-- To do --
Only those lines running from the start of the listing below through the line that holds "- **Immutabilité**: SBT" are to be written out, exactly and in full.

-- Data --
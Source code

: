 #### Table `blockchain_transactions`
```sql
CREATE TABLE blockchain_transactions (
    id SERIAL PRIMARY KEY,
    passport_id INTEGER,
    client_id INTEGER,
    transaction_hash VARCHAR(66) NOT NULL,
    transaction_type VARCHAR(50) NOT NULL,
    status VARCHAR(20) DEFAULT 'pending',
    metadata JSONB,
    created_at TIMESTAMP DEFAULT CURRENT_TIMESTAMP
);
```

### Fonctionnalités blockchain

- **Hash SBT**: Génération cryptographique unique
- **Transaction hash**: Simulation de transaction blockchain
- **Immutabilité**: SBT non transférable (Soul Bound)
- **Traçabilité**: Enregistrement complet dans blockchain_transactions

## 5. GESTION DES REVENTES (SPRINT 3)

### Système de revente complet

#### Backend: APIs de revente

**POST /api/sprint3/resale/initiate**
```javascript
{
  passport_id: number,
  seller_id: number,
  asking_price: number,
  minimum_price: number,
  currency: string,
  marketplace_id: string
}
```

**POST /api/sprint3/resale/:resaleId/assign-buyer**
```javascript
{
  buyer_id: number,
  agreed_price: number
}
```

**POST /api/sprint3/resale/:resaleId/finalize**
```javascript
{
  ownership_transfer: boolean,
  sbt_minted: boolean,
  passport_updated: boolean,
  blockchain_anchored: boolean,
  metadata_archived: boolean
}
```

-- Completed exercise --
Source code

: #### Table `blockchain_transactions`
```sql
CREATE TABLE blockchain_transactions (
    id SERIAL PRIMARY KEY,
    passport_id INTEGER,
    client_id INTEGER,
    transaction_hash VARCHAR(66) NOT NULL,
    transaction_type VARCHAR(50) NOT NULL,
    status VARCHAR(20) DEFAULT 'pending',
    metadata JSONB,
    created_at TIMESTAMP DEFAULT CURRENT_TIMESTAMP
);
```

### Fonctionnalités blockchain

- **Hash SBT**: Génération cryptographique unique
- **Transaction hash**: Simulation de transaction blockchain
- **Immutabilité**: SBT non transférable (Soul Bound)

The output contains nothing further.